Extract each line from the entries below that has the string "actions" in it.

== INPUT

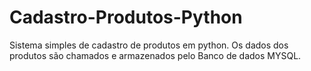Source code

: # Cadastro-Produtos-Python
 Sistema simples de cadastro de produtos em python.  Os dados dos produtos são chamados e armazenados pelo Banco de dados MYSQL.

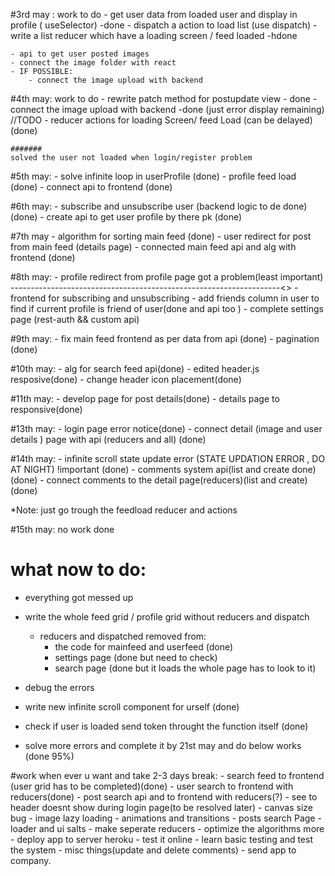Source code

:#3rd may : work to do
    - get user data from loaded user and display in profile ( useSelector) -done
    - dispatch a action to load list (use dispatch)
    - write a list reducer which have a loading screen / feed loaded -hdone
     

    - api to get user posted images
    - connect the image folder with react
    - IF POSSIBLE:
        - connect the image upload with backend

#4th may: work to do
    - rewrite patch method for postupdate view - done
    - connect the image upload with backend -done (just error display remaining) //TODO
    - reducer actions for loading Screen/ feed Load (can be delayed) (done)

    #######
    solved the user not loaded when login/register problem

#5th may: 
    - solve infinite loop in userProfile (done)
    - profile feed load (done)
    - connect api to frontend (done)

#6th may:
    - subscribe and unsubscribe user (backend logic to de done) (done)
    - create api to get user profile by there pk (done)
        
#7th may
    - algorithm for sorting main feed (done)
    - user redirect for post from main feed (details page)
    - connected main feed api and alg with frontend (done)

#8th may:
    - profile redirect from profile page got a problem(least important) -------------------------------------------------------------------<>
    - frontend for subscribing and unsubscribing 
    - add friends column in user to find if current profile is friend of user(done and api too ) 
    - complete settings page (rest-auth && custom api)

#9th may:
    - fix main feed frontend as per data from api (done)
    - pagination  (done)

#10th may:
    - alg for search feed api(done)
    - edited header.js resposive(done)
    - change header icon placement(done)
    
#11th may: 
    - develop page for post details(done) 
    - details page to responsive(done)

#13th may:
    - login page error notice(done)
    - connect detail (image and user details ) page with api (reducers and all) (done)
    
#14th may:
    - infinite scroll state update error (STATE UPDATION ERROR , DO AT NIGHT) !important (done)
    - comments system api(list and create done)(done)
    - connect comments to the detail page(reducers)(list and create)(done)
    
*Note: just go trough the feedload reducer and actions

#15th may:
    no work done


# what now to do:
- everything got messed up
- write the whole feed grid / profile grid without reducers and dispatch
    - reducers and dispatched removed from:
        - the code for mainfeed and userfeed (done)
        - settings page (done but need to check)
        - search page (done but it loads the whole page has to look to it)


- debug the errors
- write new infinite scroll component for urself (done)
- check if user is loaded send token throught the function itself (done)
- solve more errors and complete it by 21st may and do below works (done 95%)




#work when ever u want and take 2-3 days break:
    - search feed to frontend (user grid has to be completed)(done)
    - user search to frontend with reducers(done)
    - post search api and to frontend with reducers(?)
    - see to header doesnt show during login page(to be resolved later)
    - canvas size bug
    - image lazy loading
    - animations and transitions
    - posts search Page
    - loader and ui salts
    - make seperate reducers
    - optimize the algorithms more
    - deploy app to server heroku
    - test it online 
    - learn basic testing and test the system
    - misc things(update and delete comments)
    - send app to company.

====

__RESULT OF THE TASK__:
    - reducer actions for loading Screen/ feed Load (can be delayed) (done)
*Note: just go trough the feedload reducer and actions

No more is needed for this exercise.